Unfortunately still true. Exchanging travellers cheques can be a royal pain in the preoverbial... Tokyo is not like London where you see FOREX places in every road - I can think of 2 or 3 in Tokyo only. Most big hotels will change them, but then you are paying hotel rates.
If you have too - try and get Yen travellers cheques. It is possible and much easier to change at this end. The easiest would be the post office - less queuing than the banks.
The money exchanges at Narita and TCAT offer pretty good rates I have found.
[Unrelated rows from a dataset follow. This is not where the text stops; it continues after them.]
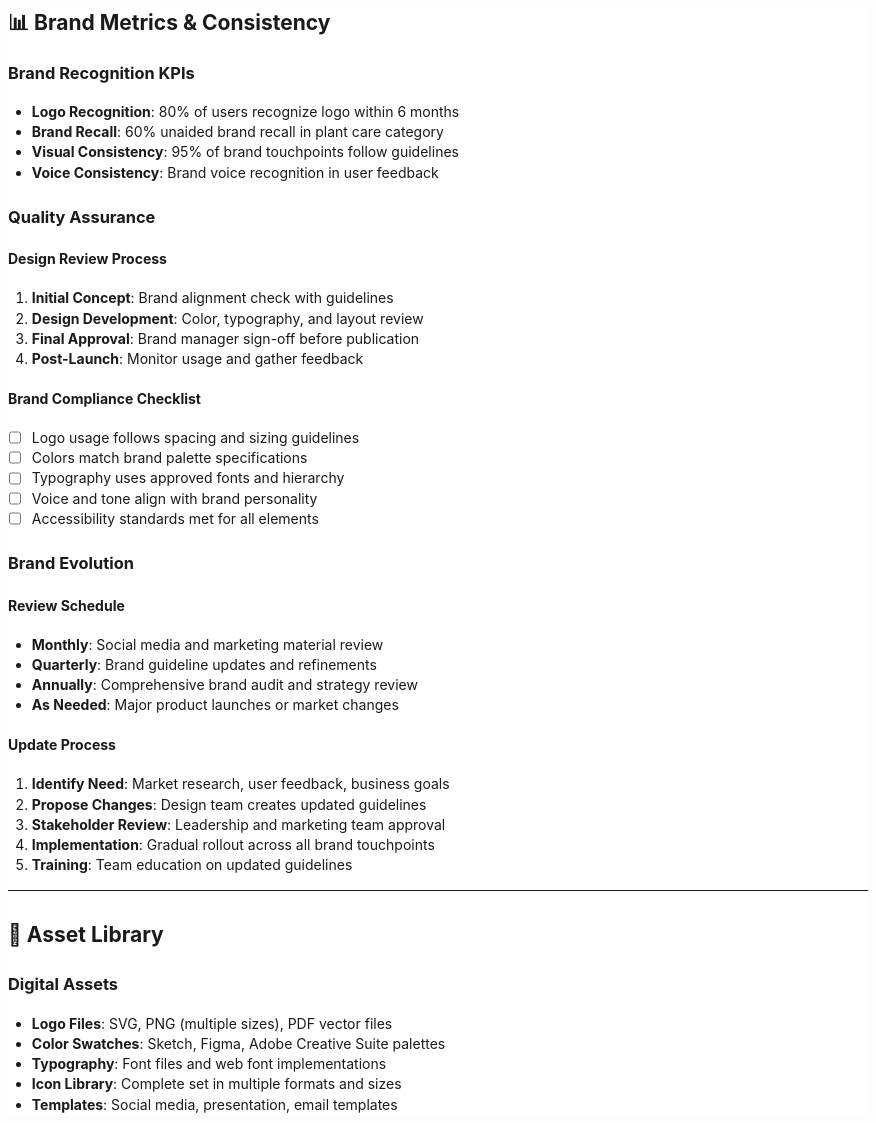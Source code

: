
## 📊 Brand Metrics & Consistency

### Brand Recognition KPIs

- **Logo Recognition**: 80% of users recognize logo within 6 months
- **Brand Recall**: 60% unaided brand recall in plant care category
- **Visual Consistency**: 95% of brand touchpoints follow guidelines
- **Voice Consistency**: Brand voice recognition in user feedback

### Quality Assurance

#### Design Review Process

1. **Initial Concept**: Brand alignment check with guidelines
2. **Design Development**: Color, typography, and layout review
3. **Final Approval**: Brand manager sign-off before publication
4. **Post-Launch**: Monitor usage and gather feedback

#### Brand Compliance Checklist

- [ ] Logo usage follows spacing and sizing guidelines
- [ ] Colors match brand palette specifications
- [ ] Typography uses approved fonts and hierarchy
- [ ] Voice and tone align with brand personality
- [ ] Accessibility standards met for all elements

### Brand Evolution

#### Review Schedule

- **Monthly**: Social media and marketing material review
- **Quarterly**: Brand guideline updates and refinements
- **Annually**: Comprehensive brand audit and strategy review
- **As Needed**: Major product launches or market changes

#### Update Process

1. **Identify Need**: Market research, user feedback, business goals
2. **Propose Changes**: Design team creates updated guidelines
3. **Stakeholder Review**: Leadership and marketing team approval
4. **Implementation**: Gradual rollout across all brand touchpoints
5. **Training**: Team education on updated guidelines

---

## 🎨 Asset Library

### Digital Assets

- **Logo Files**: SVG, PNG (multiple sizes), PDF vector files
- **Color Swatches**: Sketch, Figma, Adobe Creative Suite palettes
- **Typography**: Font files and web font implementations
- **Icon Library**: Complete set in multiple formats and sizes
- **Templates**: Social media, presentation, email templates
But the good news is that cards are much more common now -even some taxis will accept them! But don't expect to use them in convenience stores like I have seen in the UK. To save embarrasment when going into a restaurant and you can't see a card sign just ask them "cardo OK?" - just don't expect a positive response at the ramen stand
For buying train tickets cards are OK as well. But strangely for buying commuter passes cash will only do
For travelling around Tokyo on the trains I recommend you get a SUICA card - though it only works on JR. From this weekend there is a new service called PASMO that will work on buses, trains and subways - will find out more about it when I get mine this weekend (cash of course!). With SUICA you had to get a card and pay a 500yen deposit - this a card you can charge up but you don't get any discount. I believe PASMO will work the same but you do get some discounts.